EXERCISE DIRECTIONS → Find the string "curriculum" in the entries and copy each line that has it.

[Opening EXTRACTED DATA section]

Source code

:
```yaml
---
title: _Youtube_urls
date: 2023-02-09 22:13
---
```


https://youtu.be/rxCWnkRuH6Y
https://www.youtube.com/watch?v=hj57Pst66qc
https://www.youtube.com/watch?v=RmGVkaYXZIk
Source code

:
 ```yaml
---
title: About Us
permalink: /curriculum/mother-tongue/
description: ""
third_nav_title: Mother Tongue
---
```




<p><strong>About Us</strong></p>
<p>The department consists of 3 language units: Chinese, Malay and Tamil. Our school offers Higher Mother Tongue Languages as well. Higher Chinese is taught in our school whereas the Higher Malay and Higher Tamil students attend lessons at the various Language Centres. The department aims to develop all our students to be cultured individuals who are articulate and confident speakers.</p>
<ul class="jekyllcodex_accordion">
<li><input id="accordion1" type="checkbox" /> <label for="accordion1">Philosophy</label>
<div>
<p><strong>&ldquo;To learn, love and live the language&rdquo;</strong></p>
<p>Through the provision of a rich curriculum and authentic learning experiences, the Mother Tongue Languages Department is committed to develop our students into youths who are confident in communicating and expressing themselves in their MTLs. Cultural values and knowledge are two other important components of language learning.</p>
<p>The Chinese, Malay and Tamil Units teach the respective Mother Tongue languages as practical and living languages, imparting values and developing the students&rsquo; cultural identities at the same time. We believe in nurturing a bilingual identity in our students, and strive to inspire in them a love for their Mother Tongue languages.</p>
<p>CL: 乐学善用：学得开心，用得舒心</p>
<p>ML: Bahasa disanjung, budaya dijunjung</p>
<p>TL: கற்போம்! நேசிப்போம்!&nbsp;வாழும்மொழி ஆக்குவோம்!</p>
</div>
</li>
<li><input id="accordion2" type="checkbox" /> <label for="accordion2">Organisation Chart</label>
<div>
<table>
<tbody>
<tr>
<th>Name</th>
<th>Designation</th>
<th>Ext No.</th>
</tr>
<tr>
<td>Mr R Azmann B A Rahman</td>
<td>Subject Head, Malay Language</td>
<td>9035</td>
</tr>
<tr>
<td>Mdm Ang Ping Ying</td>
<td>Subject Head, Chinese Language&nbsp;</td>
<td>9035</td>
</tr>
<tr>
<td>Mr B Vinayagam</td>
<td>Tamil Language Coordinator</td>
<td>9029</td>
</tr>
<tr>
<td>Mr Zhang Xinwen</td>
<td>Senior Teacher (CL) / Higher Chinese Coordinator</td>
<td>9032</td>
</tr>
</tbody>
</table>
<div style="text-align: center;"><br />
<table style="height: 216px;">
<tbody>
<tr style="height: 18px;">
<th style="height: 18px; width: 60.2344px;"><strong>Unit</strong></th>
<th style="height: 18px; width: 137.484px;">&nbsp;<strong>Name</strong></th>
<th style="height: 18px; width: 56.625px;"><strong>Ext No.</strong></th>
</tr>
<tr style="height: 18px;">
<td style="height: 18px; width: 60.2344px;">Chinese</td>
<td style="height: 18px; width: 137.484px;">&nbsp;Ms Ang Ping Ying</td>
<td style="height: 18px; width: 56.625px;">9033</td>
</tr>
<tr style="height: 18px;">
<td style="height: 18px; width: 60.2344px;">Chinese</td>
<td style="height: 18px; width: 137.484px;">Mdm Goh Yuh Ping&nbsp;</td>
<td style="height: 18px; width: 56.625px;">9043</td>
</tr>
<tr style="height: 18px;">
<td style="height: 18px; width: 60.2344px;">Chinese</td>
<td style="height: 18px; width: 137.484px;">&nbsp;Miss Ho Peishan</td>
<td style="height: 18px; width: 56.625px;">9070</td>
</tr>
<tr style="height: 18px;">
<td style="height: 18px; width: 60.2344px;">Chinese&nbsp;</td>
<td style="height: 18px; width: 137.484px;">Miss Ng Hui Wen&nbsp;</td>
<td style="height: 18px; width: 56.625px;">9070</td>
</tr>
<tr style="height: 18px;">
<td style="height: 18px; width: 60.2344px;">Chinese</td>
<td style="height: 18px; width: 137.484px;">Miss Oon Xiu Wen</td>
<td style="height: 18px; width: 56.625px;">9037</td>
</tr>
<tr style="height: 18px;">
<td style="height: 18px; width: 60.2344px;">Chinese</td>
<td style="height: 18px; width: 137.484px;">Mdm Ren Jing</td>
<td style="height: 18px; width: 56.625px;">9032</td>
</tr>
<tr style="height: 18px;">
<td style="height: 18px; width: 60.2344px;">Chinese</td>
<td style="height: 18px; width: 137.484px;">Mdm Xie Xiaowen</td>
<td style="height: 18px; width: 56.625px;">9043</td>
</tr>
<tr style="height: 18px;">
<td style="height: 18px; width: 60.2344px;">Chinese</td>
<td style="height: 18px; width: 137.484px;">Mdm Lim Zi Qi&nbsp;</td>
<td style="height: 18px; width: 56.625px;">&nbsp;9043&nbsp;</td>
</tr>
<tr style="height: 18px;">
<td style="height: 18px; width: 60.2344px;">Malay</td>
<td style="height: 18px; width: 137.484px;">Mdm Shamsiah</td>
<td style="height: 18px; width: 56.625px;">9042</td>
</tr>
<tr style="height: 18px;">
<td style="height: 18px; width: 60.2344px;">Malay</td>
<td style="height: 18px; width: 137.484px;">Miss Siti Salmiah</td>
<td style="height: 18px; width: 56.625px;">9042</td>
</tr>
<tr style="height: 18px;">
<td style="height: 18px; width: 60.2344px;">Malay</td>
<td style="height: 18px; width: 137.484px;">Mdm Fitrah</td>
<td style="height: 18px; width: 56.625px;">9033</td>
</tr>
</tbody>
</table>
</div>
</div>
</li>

[Closing EXTRACTED DATA section]

EXERCISE RESPONSE →
permalink: /curriculum/mother-tongue/
<p>Through the provision of a rich curriculum and authentic learning experiences, the Mother Tongue Languages Department is committed to develop our students into youths who are confident in communicating and expressing themselves in their MTLs. Cultural values and knowledge are two other important components of language learning.</p>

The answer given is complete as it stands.